#### WHAT TO PRODUCE:
Looking at the listing beneath, work out how many lines hold "well" and report only that figure.

┄┄┄┄┄┄┄┄┄┄┄┄┄┄┄┄┄┄┄┄

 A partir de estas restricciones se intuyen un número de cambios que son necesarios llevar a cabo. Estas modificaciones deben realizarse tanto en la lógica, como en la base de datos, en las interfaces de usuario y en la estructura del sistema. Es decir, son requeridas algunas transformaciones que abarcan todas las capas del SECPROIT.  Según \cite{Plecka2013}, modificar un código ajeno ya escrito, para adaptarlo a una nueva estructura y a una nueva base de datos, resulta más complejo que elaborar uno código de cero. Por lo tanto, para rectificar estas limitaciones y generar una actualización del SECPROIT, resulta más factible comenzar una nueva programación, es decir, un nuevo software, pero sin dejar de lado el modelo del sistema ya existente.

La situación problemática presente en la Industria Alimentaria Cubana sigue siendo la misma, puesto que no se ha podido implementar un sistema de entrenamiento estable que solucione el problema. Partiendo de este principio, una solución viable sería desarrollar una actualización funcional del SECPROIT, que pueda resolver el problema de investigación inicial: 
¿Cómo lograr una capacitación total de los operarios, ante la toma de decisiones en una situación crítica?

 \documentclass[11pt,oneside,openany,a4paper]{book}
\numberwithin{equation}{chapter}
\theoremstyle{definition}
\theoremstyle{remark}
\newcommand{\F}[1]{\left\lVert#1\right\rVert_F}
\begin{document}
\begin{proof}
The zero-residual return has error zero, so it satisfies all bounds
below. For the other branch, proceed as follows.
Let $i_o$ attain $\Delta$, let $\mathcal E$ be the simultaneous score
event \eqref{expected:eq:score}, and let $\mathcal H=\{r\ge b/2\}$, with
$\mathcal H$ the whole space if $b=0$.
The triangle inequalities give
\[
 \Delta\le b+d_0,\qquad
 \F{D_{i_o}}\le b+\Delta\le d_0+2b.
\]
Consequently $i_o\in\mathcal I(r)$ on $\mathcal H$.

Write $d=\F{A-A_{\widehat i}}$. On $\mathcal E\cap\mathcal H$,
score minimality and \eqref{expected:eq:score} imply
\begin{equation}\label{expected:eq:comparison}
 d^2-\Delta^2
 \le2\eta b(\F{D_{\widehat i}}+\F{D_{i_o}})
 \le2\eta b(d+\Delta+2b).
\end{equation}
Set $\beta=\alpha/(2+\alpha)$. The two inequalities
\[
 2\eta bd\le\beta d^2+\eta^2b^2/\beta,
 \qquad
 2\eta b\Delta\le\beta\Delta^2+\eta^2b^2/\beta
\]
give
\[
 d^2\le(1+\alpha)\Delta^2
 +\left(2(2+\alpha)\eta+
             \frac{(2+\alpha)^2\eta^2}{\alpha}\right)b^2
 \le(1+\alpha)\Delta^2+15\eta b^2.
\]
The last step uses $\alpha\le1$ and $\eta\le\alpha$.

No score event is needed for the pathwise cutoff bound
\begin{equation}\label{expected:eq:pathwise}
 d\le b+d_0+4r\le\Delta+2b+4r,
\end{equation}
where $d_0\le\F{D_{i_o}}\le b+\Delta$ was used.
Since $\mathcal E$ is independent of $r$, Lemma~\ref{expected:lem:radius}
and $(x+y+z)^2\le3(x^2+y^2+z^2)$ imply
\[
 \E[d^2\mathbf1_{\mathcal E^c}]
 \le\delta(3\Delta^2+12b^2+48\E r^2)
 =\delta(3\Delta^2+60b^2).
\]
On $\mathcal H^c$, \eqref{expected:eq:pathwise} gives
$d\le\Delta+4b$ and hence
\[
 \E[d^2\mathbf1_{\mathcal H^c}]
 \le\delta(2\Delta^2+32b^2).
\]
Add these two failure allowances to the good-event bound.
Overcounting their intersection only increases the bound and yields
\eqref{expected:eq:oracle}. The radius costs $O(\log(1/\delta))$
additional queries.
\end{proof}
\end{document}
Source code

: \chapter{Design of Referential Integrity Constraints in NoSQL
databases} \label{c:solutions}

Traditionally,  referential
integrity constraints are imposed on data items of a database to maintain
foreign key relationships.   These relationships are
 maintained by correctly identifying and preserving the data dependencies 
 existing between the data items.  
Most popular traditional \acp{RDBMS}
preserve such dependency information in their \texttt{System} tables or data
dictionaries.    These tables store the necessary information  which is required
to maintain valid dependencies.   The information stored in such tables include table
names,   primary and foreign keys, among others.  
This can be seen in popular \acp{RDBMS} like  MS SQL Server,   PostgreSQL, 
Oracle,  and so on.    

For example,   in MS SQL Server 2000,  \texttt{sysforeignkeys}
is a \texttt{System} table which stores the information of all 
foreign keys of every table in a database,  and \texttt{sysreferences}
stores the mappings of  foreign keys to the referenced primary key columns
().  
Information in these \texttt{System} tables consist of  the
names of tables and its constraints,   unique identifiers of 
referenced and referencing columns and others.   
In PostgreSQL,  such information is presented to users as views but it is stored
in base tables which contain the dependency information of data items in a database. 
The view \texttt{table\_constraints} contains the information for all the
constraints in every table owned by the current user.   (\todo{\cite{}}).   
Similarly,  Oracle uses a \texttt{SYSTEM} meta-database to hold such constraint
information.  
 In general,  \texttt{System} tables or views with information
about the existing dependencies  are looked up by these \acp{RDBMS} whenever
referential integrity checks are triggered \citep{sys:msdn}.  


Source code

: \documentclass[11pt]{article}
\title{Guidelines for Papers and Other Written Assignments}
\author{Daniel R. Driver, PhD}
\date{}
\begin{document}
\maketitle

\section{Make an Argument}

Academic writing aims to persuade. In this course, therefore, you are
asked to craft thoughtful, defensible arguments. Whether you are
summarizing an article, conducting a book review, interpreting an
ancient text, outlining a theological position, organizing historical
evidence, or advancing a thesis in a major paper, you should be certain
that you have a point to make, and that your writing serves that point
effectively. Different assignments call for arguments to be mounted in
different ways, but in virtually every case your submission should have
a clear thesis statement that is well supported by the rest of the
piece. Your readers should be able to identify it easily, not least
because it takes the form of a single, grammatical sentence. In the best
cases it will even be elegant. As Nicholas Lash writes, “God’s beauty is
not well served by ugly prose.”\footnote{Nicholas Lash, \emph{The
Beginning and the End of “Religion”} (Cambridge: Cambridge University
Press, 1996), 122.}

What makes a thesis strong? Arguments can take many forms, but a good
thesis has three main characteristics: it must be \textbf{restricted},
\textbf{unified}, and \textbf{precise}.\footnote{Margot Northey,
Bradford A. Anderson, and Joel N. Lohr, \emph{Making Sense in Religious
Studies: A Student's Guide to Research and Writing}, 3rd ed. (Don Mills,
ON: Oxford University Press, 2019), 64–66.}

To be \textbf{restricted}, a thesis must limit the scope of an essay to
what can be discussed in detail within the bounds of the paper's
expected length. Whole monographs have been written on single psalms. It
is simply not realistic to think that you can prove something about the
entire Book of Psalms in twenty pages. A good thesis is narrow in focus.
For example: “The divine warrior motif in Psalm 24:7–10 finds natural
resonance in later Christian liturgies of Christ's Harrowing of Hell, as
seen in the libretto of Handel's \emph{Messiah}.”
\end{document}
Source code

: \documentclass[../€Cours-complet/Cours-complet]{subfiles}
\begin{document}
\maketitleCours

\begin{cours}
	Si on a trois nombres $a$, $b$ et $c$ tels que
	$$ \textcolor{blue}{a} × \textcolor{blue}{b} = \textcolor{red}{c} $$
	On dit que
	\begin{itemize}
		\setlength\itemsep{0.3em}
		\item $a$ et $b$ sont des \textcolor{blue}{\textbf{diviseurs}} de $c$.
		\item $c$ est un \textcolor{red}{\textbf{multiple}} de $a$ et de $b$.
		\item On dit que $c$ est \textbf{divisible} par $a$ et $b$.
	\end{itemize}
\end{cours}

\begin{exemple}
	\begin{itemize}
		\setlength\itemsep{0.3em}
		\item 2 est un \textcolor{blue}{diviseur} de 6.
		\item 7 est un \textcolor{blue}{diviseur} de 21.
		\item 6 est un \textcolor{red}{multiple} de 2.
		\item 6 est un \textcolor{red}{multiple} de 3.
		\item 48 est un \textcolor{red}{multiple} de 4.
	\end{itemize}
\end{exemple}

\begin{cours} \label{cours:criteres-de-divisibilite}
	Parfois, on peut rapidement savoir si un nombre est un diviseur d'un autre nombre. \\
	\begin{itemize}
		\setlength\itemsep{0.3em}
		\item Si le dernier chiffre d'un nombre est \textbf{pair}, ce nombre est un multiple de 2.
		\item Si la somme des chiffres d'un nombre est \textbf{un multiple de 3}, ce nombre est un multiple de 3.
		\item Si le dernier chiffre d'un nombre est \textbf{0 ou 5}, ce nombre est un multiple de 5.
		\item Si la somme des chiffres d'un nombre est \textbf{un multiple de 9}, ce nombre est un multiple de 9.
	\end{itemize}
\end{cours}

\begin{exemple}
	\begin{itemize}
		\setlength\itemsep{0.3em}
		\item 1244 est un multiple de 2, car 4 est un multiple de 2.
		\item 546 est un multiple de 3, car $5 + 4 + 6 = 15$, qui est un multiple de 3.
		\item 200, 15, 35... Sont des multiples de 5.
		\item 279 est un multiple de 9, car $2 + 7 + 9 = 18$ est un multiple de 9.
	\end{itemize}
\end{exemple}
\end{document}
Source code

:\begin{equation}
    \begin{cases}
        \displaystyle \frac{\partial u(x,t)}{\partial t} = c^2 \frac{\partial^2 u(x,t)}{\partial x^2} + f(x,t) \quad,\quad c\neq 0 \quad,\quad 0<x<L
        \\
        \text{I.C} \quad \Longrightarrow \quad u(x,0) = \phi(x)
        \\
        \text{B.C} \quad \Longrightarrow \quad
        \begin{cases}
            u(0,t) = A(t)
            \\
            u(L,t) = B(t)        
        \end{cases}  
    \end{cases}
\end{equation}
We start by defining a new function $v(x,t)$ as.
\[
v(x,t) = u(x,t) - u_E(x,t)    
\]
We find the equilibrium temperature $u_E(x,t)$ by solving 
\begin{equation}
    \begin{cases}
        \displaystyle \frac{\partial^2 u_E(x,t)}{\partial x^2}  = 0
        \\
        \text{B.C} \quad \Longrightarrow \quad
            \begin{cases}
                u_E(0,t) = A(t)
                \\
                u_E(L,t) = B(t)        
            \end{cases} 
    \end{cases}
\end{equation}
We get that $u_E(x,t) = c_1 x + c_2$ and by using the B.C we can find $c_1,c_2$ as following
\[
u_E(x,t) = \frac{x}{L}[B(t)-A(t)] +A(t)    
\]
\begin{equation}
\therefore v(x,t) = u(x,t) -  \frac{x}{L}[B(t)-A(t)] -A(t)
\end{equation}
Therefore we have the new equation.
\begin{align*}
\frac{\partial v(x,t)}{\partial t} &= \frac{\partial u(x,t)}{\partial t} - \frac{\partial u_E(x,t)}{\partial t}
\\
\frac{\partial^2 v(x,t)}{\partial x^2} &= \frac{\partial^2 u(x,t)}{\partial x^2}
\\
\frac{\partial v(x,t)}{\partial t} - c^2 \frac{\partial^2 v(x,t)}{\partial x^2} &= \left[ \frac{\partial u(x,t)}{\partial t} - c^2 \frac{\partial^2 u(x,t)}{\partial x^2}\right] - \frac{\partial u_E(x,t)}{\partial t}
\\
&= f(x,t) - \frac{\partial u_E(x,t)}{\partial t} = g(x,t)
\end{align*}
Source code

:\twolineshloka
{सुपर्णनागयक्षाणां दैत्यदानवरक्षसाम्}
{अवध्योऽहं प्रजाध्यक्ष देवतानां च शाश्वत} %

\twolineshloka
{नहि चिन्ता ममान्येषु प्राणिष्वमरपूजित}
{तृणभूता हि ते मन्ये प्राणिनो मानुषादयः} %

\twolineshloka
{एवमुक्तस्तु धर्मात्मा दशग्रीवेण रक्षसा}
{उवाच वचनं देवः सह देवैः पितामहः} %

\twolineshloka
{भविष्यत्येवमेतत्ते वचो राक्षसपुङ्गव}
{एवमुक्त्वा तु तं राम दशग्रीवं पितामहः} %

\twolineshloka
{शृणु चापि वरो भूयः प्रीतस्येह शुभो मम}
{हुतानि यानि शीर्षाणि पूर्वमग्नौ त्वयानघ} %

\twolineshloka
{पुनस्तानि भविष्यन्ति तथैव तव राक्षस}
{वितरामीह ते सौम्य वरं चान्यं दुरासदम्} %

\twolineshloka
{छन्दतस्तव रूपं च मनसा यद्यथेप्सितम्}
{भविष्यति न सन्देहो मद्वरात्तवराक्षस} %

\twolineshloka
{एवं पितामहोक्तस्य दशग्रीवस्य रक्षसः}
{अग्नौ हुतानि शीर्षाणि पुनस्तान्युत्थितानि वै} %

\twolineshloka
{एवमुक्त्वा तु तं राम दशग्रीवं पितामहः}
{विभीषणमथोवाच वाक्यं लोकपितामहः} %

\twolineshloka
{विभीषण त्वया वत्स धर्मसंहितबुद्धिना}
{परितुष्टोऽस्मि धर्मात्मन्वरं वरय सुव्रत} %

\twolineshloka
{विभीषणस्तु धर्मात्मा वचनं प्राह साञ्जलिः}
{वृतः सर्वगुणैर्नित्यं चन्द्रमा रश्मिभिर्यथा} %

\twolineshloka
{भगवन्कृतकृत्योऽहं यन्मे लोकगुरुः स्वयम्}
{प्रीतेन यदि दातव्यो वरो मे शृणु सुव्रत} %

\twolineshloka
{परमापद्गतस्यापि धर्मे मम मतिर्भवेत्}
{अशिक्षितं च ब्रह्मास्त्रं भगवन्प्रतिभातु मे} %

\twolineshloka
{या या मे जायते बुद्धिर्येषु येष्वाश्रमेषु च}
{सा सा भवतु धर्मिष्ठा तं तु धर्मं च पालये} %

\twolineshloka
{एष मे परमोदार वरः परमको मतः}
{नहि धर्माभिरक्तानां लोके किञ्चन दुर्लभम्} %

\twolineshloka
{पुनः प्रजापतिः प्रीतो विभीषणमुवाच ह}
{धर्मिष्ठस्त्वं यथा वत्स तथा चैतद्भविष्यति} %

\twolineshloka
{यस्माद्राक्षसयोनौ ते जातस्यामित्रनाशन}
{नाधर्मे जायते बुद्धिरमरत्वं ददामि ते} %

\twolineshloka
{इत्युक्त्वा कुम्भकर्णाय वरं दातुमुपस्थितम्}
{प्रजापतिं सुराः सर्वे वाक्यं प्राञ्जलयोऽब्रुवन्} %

┄┄┄┄┄┄┄┄┄┄┄┄┄┄┄┄┄┄┄┄

#### EXPECTED OUTPUT:
2